**WORK ORDER:** From the first line of the entries below through the line holding "4. Event bus", write out every line exactly, please, and leave out the pictures.

**INFORMATION:**

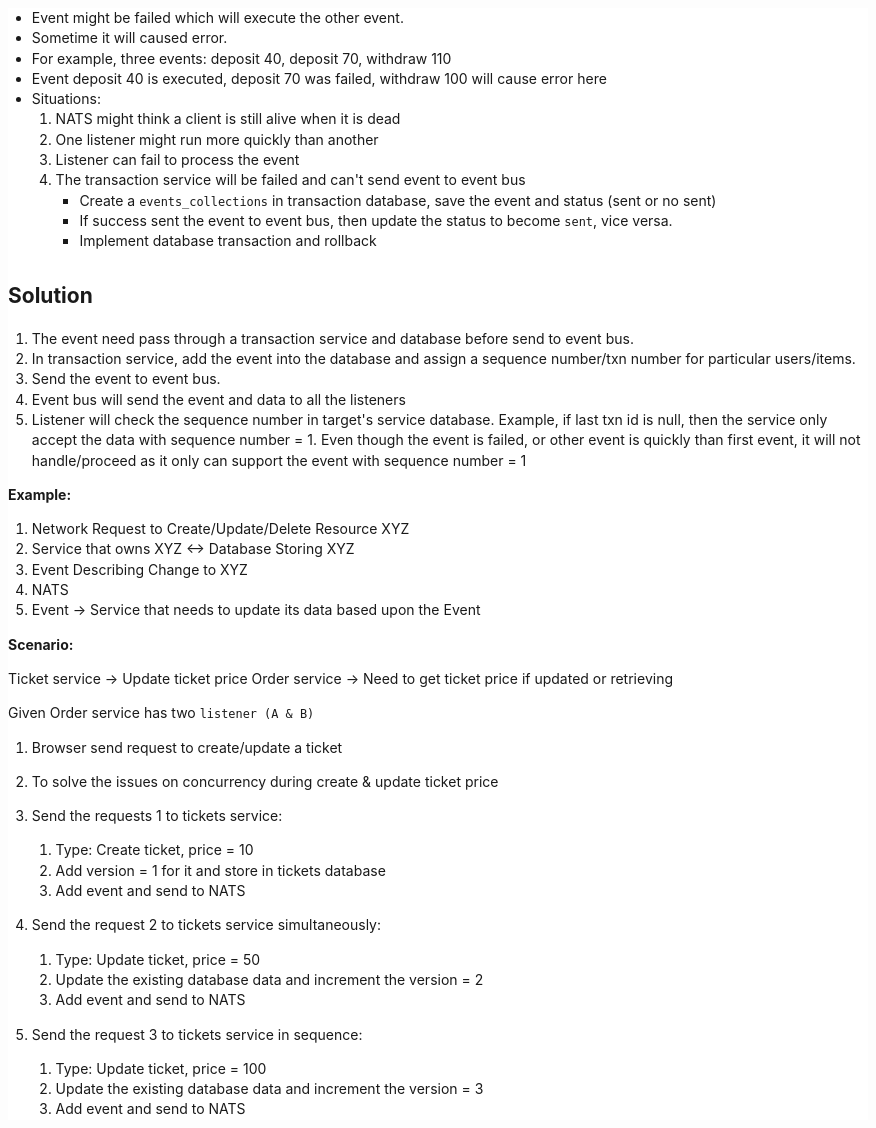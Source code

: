 - Event might be failed which will execute the other event.
- Sometime it will caused error.
- For example, three events: deposit 40, deposit 70, withdraw 110
- Event deposit 40 is executed, deposit 70 was failed, withdraw 100 will cause error here
- Situations:
  1.  NATS might think a client is still alive when it is dead
  2.  One listener might run more quickly than another
  3.  Listener can fail to process the event
  4.  The transaction service will be failed and can't send event to event bus
      - Create a `events_collections` in transaction database, save the event and status (sent or no sent)
      - If success sent the event to event bus, then update the status to become `sent`, vice versa.
      - Implement database transaction and rollback

## Solution

1. The event need pass through a transaction service and database before send to event bus.
2. In transaction service, add the event into the database and assign a sequence number/txn number for particular users/items.
3. Send the event to event bus.
4. Event bus will send the event and data to all the listeners
5. Listener will check the sequence number in target's service database. Example, if last txn id is null, then the service only accept the data with sequence number = 1. Even though the event is failed, or other event is quickly than first event, it will not handle/proceed as it only can support the event with sequence number = 1

**Example:**

1. Network Request to Create/Update/Delete Resource XYZ
2. Service that owns XYZ <-> Database Storing XYZ
3. Event Describing Change to XYZ
4. NATS
5. Event -> Service that needs to update its data based upon the Event

**Scenario:**

Ticket service -> Update ticket price
Order service -> Need to get ticket price if updated or retrieving

Given Order service has two `listener (A & B)`

1. Browser send request to create/update a ticket
2. To solve the issues on concurrency during create & update ticket price
3. Send the requests 1 to tickets service:
   1. Type: Create ticket, price = 10
   2. Add version = 1 for it and store in tickets database
   3. Add event and send to NATS
4. Send the request 2 to tickets service simultaneously:
   1. Type: Update ticket, price = 50
   2. Update the existing database data and increment the version = 2
   3. Add event and send to NATS
5. Send the request 3 to tickets service in sequence:

   1. Type: Update ticket, price = 100
   2. Update the existing database data and increment the version = 3
   3. Add event and send to NATS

**EXERCISE RESPONSE:**
Source code

: - Event might be failed which will execute the other event.
- Sometime it will caused error.
- For example, three events: deposit 40, deposit 70, withdraw 110
- Event deposit 40 is executed, deposit 70 was failed, withdraw 100 will cause error here
- Situations:
  1.  NATS might think a client is still alive when it is dead
  2.  One listener might run more quickly than another
  3.  Listener can fail to process the event
  4.  The transaction service will be failed and can't send event to event bus
      - Create a `events_collections` in transaction database, save the event and status (sent or no sent)
      - If success sent the event to event bus, then update the status to become `sent`, vice versa.
      - Implement database transaction and rollback

## Solution

1. The event need pass through a transaction service and database before send to event bus.
2. In transaction service, add the event into the database and assign a sequence number/txn number for particular users/items.
3. Send the event to event bus.
4. Event bus will send the event and data to all the listeners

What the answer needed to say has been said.